If courts determine that important parts, or potentially all, of the ACA must be eliminated, then the current health insurance system would, virtually overnight, be radically transformed — possibly for the worse.

Courts have developed a two-step process for deciding to what extent a law should remain in place after one or several parts of it have been determined to be illegal. The first is whether the law would be “fully operative.” (In this case, the ACA would remain operative.)

The second is that even if the law were fully operative, courts must ask whether they believe Congress would have passed the law in the first place without the provision the courts have struck down — in this instance, the individual mandate.

Congress — under both Republican and Democratic leadership — has failed to pass legislation fixing this completely dysfunctional system, choosing instead to engage in childish personal attacks and silly investigations based on conspiracy theories, all while promoting utterly stupid, fantasy-land policy proposals like the Green New Deal.  

Things get really complicated at this point, but here’s what you need to know:

There are really good reasons to believe courts will determine that Congress would not have passed the ACA without the individual mandate, which means many of the most important parts of ObamaCare could be eliminated over the next couple of years.

For example, the ACA itself says “the absence of the [individual mandate] would undercut Federal regulation of the health insurance market,” and that the provision is necessary to prevent people from waiting until they get sick before buying health insurance. Congress even went so far as to say the mandate is “essential.”

It’s hard to imagine that the same Congress that said the mandate is “essential” would have passed the law without the mandate. It’s also hard to argue legally that the 2017 Congress that reduced the “tax” to zero thought the mandate was meaningless, because it could have removed the mandate entirely if it wanted, but chose instead to leave it in place.

Although the Fifth Circuit sent the case back to Judge O’Connor for a more detailed analysis, we already know he supports striking down the entire law, and the Fifth Circuit Court didn’t say his conclusion was wrong, only that he needed to provide a more detailed analysis.

The writing is clearly on the wall: The Fifth Circuit Court, which is controlled by judges who lean to the right, will eventually strike down important elements of the ACA. And when it does, it will trigger another ObamaCare showdown in the Supreme Court, which is now more conservative than ever thanks to President Trump’s appointments of Brett Kavanaugh and Neil Gorsuch.

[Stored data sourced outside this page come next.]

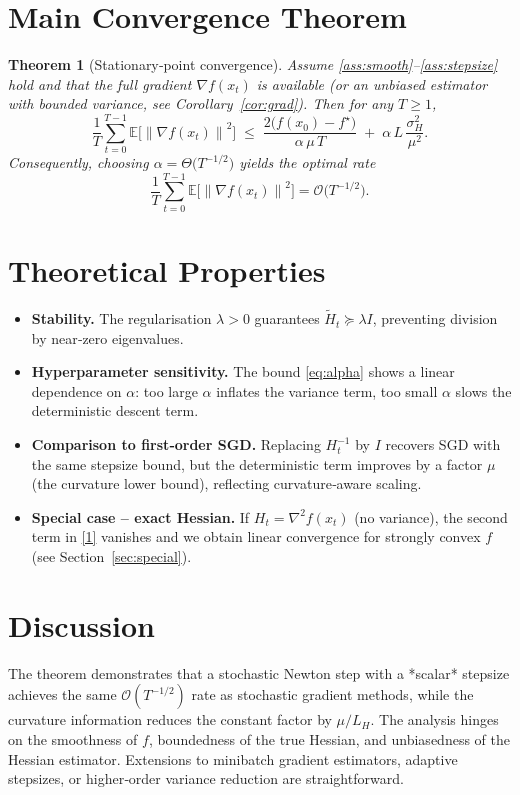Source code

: \documentclass{article}
\newtheorem{theorem}{Theorem}
\newcommand{\E}{\mathbb{E}}
\newcommand{\norm}[1]{\left\lVert #1 \right\rVert}
\begin{document}
\section*{Main Convergence Theorem}
\begin{theorem}[Stationary‑point convergence]\label{thm:main}
Assume \ref{ass:smooth}–\ref{ass:stepsize} hold and that the full gradient $\nabla f(x_{t})$ is available (or an unbiased estimator with bounded variance, see Corollary~\ref{cor:grad}). Then for any $T\ge1$,
\[
\frac{1}{T}\sum_{t=0}^{T-1}\E\!\bigl[\norm{\nabla f(x_{t})}^{2}\bigr]
\;\le\;
\frac{2\bigl(f(x_{0})-f^{\star}\bigr)}{\alpha\,\mu\,T}
\;+\;
\alpha\,L\,\frac{\sigma_{H}^{2}}{\mu^{2}} .
\tag{1}
\]
Consequently, choosing $\alpha = \Theta\!\bigl(T^{-1/2}\bigr)$ yields the optimal rate
\[
\frac{1}{T}\sum_{t=0}^{T-1}\E\!\bigl[\norm{\nabla f(x_{t})}^{2}\bigr]=\mathcal{O}\!\bigl(T^{-1/2}\bigr).
\]
\end{theorem}

\section*{Theoretical Properties}
\begin{itemize}[leftmargin=*]
\item \textbf{Stability.} The regularisation $\lambda>0$ guarantees $\tilde H_{t}\succeq \lambda I$, preventing division by near‑zero eigenvalues.
\item \textbf{Hyperparameter sensitivity.} The bound \eqref{eq:alpha} shows a linear dependence on $\alpha$: too large $\alpha$ inflates the variance term, too small $\alpha$ slows the deterministic descent term.
\item \textbf{Comparison to first‑order SGD.} Replacing $H_{t}^{-1}$ by $I$ recovers SGD with the same stepsize bound, but the deterministic term improves by a factor $\mu$ (the curvature lower bound), reflecting curvature‑aware scaling.
\item \textbf{Special case – exact Hessian.} If $H_{t}=\nabla^{2}f(x_{t})$ (no variance), the second term in \eqref{1} vanishes and we obtain linear convergence for strongly convex $f$ (see Section~\ref{sec:special}).
\end{itemize}

\section*{Discussion}
The theorem demonstrates that a stochastic Newton step with a *scalar* stepsize achieves the same $\mathcal{O}(T^{-1/2})$ rate as stochastic gradient methods, while the curvature information reduces the constant factor by $\mu/L_{H}$. The analysis hinges on the smoothness of $f$, boundedness of the true Hessian, and unbiasedness of the Hessian estimator. Extensions to minibatch gradient estimators, adaptive stepsizes, or higher‑order variance reduction are straightforward.
\end{document}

We already know conservative Justices Clarence Thomas and Samuel Alito would likely strike down all of the ACA because they agreed with that view in a 2012 dissenting opinion.

ObamaCare has been hurtling toward total collapse for years now, even without the courts getting involved. Premiums have doubled since ObamaCare went into effect, and deductibles have skyrocketed, making health insurance effectively useless for millions of American families. The average deductible for an ObamaCare family “Bronze” plan is now more than $11,000.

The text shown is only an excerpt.